-- SUPPLIED DATA follows --
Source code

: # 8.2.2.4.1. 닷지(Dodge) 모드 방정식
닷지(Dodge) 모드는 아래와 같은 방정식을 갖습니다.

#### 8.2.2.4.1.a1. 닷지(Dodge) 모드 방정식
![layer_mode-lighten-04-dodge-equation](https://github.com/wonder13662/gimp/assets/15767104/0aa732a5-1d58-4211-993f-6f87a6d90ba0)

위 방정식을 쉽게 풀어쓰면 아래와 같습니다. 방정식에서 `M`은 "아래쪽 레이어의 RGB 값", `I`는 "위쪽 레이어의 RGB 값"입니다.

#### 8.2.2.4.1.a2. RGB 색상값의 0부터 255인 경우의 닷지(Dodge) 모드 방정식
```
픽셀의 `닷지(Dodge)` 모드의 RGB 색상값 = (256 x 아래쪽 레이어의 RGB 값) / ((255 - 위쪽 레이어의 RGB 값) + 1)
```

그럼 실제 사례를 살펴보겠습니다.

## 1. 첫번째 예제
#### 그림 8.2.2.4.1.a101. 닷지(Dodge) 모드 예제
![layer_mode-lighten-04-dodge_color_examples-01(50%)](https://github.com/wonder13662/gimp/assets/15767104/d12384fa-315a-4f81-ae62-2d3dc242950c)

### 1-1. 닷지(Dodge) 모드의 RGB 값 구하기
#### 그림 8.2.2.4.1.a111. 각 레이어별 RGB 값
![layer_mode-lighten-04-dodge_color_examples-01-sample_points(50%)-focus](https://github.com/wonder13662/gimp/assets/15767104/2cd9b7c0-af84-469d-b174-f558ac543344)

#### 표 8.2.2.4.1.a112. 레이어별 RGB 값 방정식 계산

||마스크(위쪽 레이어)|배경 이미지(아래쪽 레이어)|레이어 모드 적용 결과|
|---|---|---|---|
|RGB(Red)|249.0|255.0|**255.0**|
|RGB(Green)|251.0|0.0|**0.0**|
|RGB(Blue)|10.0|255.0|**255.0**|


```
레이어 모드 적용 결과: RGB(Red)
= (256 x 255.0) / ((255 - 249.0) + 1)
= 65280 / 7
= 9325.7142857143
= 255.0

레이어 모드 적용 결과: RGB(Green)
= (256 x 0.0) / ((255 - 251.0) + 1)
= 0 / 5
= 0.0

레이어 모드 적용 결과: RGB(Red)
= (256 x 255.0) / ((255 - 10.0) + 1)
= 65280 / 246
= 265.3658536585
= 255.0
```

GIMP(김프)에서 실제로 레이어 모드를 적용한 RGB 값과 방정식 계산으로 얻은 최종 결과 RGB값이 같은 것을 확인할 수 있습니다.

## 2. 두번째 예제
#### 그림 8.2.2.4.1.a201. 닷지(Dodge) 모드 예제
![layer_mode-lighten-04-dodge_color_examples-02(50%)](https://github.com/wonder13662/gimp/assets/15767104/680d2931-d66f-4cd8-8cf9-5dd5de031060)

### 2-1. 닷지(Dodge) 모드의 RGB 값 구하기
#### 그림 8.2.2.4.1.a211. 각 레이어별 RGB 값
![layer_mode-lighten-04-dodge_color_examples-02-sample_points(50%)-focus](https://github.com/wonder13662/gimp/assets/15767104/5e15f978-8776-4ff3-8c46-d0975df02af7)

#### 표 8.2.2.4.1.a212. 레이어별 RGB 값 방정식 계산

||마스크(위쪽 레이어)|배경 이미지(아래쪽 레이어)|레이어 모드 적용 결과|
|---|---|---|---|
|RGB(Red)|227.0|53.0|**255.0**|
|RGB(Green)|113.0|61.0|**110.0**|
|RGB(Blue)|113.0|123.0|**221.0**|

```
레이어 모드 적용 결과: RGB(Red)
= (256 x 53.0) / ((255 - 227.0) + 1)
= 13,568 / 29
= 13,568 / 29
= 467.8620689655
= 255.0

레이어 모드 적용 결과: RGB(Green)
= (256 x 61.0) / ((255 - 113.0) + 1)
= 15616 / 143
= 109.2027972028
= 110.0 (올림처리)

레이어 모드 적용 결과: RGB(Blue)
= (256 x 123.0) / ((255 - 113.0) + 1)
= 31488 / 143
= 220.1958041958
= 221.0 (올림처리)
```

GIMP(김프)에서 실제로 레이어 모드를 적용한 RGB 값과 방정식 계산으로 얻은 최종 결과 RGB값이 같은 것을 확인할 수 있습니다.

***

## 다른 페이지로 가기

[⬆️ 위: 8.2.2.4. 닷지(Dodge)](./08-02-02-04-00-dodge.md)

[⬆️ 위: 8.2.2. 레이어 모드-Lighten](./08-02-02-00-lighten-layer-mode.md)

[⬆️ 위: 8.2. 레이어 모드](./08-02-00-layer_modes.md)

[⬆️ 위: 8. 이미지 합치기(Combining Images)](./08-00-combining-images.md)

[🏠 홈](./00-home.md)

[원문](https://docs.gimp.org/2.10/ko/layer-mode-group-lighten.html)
-- SUPPLIED DATA concluded --
-- SUPPLIED DATA follows --
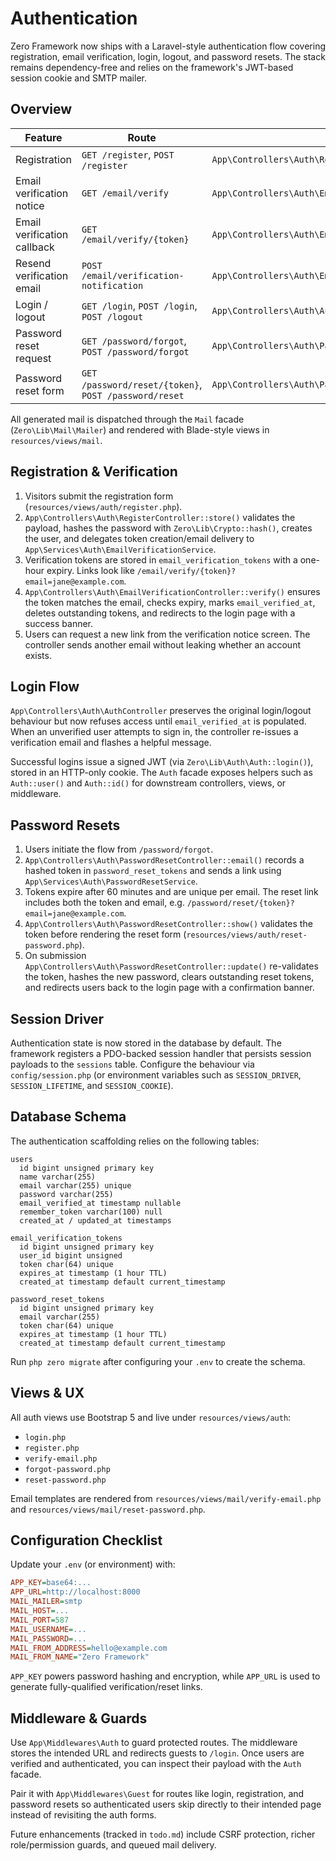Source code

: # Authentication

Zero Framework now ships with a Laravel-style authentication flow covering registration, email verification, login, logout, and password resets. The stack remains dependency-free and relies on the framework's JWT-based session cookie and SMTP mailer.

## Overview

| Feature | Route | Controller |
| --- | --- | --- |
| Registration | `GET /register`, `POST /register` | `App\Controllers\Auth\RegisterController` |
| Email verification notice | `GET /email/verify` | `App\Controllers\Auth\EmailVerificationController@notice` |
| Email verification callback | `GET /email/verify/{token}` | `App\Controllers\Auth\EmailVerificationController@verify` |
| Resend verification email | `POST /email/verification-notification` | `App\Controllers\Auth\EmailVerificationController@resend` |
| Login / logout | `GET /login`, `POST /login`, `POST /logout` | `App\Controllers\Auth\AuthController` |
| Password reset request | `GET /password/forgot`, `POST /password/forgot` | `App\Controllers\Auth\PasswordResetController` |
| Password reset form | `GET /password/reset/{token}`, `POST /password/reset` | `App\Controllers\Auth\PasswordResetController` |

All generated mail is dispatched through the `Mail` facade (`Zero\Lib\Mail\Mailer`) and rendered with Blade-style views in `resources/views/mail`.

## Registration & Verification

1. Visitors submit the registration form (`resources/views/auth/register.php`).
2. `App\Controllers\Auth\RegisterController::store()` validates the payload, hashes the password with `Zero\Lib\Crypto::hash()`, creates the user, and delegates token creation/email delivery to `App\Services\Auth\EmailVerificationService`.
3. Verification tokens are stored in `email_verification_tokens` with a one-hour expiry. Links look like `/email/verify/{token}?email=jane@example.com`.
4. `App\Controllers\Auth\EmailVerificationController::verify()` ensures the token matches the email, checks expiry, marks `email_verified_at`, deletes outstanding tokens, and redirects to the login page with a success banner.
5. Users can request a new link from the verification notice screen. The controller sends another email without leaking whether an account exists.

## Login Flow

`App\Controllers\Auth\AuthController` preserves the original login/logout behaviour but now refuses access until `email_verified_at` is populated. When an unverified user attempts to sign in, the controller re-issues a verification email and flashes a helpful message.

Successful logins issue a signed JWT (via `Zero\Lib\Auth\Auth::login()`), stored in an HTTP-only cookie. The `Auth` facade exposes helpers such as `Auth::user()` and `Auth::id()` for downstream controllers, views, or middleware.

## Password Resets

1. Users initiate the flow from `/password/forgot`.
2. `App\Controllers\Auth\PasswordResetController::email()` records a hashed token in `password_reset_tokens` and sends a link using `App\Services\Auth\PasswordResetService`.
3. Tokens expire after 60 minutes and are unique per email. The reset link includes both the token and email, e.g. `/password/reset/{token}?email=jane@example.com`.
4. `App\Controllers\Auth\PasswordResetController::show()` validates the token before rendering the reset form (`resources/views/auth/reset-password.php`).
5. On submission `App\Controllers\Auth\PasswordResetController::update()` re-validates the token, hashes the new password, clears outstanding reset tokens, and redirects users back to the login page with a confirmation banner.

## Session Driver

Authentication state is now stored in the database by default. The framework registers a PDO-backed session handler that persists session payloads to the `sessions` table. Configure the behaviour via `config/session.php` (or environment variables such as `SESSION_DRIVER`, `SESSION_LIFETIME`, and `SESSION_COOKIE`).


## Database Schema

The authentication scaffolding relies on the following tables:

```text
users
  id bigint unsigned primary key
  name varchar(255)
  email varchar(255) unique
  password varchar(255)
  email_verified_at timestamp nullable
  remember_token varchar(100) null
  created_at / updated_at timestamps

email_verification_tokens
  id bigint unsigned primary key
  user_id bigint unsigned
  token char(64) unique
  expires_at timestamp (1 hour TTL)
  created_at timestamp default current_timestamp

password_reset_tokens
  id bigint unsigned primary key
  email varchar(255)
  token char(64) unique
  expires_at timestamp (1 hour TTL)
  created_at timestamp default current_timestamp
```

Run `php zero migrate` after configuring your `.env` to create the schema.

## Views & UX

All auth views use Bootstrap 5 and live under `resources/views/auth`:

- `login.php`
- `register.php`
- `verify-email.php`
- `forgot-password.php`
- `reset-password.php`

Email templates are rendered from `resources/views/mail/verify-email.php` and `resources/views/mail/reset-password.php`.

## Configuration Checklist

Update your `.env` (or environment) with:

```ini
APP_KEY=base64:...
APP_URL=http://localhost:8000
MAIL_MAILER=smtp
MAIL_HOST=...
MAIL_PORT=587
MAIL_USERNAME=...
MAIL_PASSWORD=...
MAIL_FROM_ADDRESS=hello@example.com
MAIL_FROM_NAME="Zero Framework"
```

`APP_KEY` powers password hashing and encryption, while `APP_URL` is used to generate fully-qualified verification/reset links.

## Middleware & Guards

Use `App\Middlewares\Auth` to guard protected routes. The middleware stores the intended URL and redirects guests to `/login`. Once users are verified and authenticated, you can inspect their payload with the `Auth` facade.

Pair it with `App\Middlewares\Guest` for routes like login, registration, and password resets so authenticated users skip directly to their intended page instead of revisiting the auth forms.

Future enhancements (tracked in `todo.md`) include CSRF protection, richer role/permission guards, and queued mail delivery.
-- SUPPLIED DATA concluded --
* _TASK_
Please copy, exactly as written, every line in the listing above from the line with "## 다른 페이지로 가기" up to and including the line with "[원문](https://d".

* _TASK RESPONSE_
## 다른 페이지로 가기

[⬆️ 위: 8.2.2.4. 닷지(Dodge)](./08-02-02-04-00-dodge.md)

[⬆️ 위: 8.2.2. 레이어 모드-Lighten](./08-02-02-00-lighten-layer-mode.md)

[⬆️ 위: 8.2. 레이어 모드](./08-02-00-layer_modes.md)

[⬆️ 위: 8. 이미지 합치기(Combining Images)](./08-00-combining-images.md)

[🏠 홈](./00-home.md)

[원문](https://docs.gimp.org/2.10/ko/layer-mode-group-lighten.html)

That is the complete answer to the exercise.